Calypsis4 writes:
Josephus the historian testifies of Jesus existence ...
No, what Josephus can most reliably attest to is the existence of a group of people who called themselves Christians and that they believed Jesus to have been resurrected. The relevant passage, the
Testimonium Flavianum, reads as follows:
quote:
About this time there lived Jesus, a wise man [if indeed one ought to call him a man.] For he was one who wrought surprising feats and was a teacher of such people as accept the truth gladly. He won over many Jews and many of the Greeks. [He was the Christ.] When Pilate, upon hearing him accused by men of the highest standing amongst us, had condemned him to be crucified, those who had in the first place come to love him did not give up their affection for him. [On the third day he appeared to them restored to life, for the prophets of God had prophesied these and countless other marvelous things about him.] And the tribe of the Christians, so called after him, has still to this day not disappeared.

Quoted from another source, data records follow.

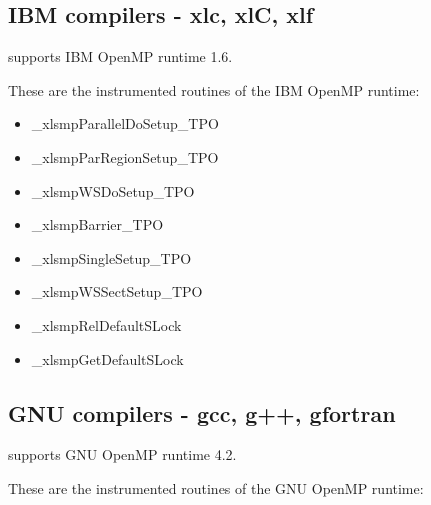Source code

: \subsection{IBM compilers - xlc, xlC, xlf}

\TRACE supports IBM OpenMP runtime 1.6.

These are the instrumented routines of the IBM OpenMP runtime:

\begin{itemize}
\item \_xlsmpParallelDoSetup\_TPO
\item \_xlsmpParRegionSetup\_TPO
\item \_xlsmpWSDoSetup\_TPO
\item \_xlsmpBarrier\_TPO
\item \_xlsmpSingleSetup\_TPO
\item \_xlsmpWSSectSetup\_TPO
\item \_xlsmpRelDefaultSLock\footnotemark[4]
\item \_xlsmpGetDefaultSLock\footnotemark[4]
\end{itemize}

\subsection{GNU compilers - gcc, g++, gfortran}

\TRACE supports GNU OpenMP runtime 4.2.

These are the instrumented routines of the GNU OpenMP runtime:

The bracketed sections are parts that many scholars (e.g. Yamauchi and Meier, from whom this is indirectly taken) believe to be later interpolations by Christians trying to crank up the volume, so to speak. I agree that it seems unlikely for a Jew like Josephus to refer to someone as the Messiah and yet not make a bigger deal of it.
(By the way, I took this selection from the
CARM website, hardly an atheist source.)
Anyway, the point is that one has to distinguish between primary testimony and secondary testimony. Josephus isn't attesting to what he knows firsthand; he's testifying about what other people believe. Likewise, some Christians claim 500 eyewitness accounts of the resurrected Jesus. They are mistaken. What they have is one person saying that there are 500 witnesses. Quite a different thing.